SUPPLIED ENTRIES below:

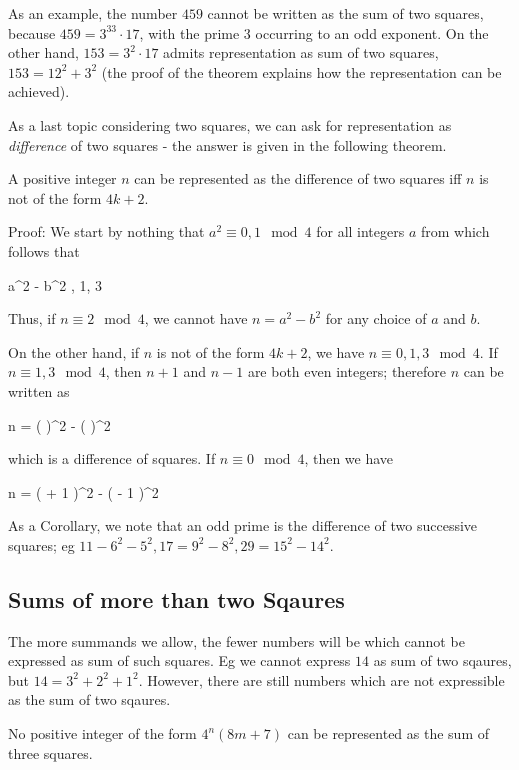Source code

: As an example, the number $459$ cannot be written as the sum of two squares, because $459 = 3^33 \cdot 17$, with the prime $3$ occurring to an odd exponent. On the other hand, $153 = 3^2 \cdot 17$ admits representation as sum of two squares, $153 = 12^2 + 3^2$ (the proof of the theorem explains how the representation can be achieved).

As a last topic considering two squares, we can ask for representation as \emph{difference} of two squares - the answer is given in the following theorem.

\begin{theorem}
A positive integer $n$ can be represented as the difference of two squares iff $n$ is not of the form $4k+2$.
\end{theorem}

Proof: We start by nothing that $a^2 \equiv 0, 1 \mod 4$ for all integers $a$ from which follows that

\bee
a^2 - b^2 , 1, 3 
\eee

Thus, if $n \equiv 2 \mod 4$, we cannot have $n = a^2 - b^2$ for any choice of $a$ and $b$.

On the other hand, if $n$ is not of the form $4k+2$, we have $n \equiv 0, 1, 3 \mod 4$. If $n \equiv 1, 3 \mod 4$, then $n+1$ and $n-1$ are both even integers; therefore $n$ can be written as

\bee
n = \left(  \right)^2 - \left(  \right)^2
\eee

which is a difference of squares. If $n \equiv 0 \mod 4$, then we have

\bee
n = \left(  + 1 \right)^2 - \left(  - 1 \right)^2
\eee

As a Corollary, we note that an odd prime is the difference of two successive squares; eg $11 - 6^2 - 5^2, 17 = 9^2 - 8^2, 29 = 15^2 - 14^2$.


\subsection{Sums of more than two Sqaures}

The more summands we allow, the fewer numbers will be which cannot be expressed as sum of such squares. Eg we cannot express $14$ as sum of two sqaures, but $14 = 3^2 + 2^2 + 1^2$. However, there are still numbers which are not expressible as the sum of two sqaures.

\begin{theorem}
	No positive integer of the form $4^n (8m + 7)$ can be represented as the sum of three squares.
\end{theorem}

End of SUPPLIED ENTRIES.
SUPPLIED ENTRIES below:

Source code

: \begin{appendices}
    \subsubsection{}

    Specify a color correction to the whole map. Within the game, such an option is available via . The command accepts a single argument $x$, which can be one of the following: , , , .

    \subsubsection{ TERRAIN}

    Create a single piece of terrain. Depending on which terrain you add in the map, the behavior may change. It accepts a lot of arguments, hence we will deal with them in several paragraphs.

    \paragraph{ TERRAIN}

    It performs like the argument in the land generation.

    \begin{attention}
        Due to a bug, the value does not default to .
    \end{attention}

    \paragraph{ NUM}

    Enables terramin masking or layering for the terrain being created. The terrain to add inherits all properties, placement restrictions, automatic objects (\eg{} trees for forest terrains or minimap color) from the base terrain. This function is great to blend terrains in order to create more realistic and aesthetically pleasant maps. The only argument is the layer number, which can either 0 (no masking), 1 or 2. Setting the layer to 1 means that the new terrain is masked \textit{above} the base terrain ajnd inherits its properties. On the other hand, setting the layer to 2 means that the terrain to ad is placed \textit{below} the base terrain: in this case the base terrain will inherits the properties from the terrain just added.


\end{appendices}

End of SUPPLIED ENTRIES.

** GOAL OF THE EXERCISE **
Wherever the word "integers" turns up in the records above, copy the line that holds it.

** ANSWER TO THIS EXERCISE **
Proof: We start by nothing that $a^2 \equiv 0, 1 \mod 4$ for all integers $a$ from which follows that
On the other hand, if $n$ is not of the form $4k+2$, we have $n \equiv 0, 1, 3 \mod 4$. If $n \equiv 1, 3 \mod 4$, then $n+1$ and $n-1$ are both even integers; therefore $n$ can be written as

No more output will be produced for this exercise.